Work to be completed:
Wherever the string "आचचक" shows up in the material below, copy that line.

Data provided:
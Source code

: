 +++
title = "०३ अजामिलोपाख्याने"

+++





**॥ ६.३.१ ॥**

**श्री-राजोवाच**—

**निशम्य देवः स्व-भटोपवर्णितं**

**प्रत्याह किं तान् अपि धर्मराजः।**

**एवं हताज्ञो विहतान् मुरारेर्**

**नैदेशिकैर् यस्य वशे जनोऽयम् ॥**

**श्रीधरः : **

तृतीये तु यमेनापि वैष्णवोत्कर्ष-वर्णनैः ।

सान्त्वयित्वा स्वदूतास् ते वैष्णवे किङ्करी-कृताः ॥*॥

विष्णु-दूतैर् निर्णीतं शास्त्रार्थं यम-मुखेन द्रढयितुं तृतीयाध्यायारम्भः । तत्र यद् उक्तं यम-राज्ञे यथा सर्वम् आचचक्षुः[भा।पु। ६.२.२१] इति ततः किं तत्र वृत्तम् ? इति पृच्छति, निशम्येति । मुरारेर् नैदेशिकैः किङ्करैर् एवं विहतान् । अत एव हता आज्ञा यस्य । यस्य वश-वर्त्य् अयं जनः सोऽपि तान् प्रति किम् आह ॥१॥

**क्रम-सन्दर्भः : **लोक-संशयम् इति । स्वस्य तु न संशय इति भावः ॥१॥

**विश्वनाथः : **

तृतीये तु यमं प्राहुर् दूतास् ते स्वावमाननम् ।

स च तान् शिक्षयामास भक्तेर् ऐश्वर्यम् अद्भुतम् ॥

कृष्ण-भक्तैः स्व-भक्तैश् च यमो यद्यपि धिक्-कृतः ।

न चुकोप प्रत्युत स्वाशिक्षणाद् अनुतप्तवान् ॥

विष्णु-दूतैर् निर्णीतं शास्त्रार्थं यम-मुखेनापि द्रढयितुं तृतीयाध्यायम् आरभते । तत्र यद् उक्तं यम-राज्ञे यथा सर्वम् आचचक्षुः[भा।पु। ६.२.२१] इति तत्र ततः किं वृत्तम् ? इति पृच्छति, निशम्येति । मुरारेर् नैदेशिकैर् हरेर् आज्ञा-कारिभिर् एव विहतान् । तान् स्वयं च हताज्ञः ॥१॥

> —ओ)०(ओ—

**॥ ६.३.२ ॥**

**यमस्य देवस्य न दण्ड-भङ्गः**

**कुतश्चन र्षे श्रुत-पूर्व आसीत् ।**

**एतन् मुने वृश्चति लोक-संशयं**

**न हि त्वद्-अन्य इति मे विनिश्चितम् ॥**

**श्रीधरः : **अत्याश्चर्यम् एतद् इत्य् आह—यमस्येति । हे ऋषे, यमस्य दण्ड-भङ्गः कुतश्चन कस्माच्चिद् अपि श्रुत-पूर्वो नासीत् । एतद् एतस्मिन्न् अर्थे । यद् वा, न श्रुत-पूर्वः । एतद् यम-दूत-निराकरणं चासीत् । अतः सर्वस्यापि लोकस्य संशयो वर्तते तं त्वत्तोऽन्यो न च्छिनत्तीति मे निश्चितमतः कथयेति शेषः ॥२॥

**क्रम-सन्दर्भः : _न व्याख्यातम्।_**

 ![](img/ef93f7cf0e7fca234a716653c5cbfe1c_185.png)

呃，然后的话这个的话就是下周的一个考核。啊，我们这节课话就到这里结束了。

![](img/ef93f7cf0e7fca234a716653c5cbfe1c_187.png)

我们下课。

The completed task:
विष्णु-दूतैर् निर्णीतं शास्त्रार्थं यम-मुखेन द्रढयितुं तृतीयाध्यायारम्भः । तत्र यद् उक्तं यम-राज्ञे यथा सर्वम् आचचक्षुः[भा।पु। ६.२.२१] इति ततः किं तत्र वृत्तम् ? इति पृच्छति, निशम्येति । मुरारेर् नैदेशिकैः किङ्करैर् एवं विहतान् । अत एव हता आज्ञा यस्य । यस्य वश-वर्त्य् अयं जनः सोऽपि तान् प्रति किम् आह ॥१॥
विष्णु-दूतैर् निर्णीतं शास्त्रार्थं यम-मुखेनापि द्रढयितुं तृतीयाध्यायम् आरभते । तत्र यद् उक्तं यम-राज्ञे यथा सर्वम् आचचक्षुः[भा।पु। ६.२.२१] इति तत्र ततः किं वृत्तम् ? इति पृच्छति, निशम्येति । मुरारेर् नैदेशिकैर् हरेर् आज्ञा-कारिभिर् एव विहतान् । तान् स्वयं च हताज्ञः ॥१॥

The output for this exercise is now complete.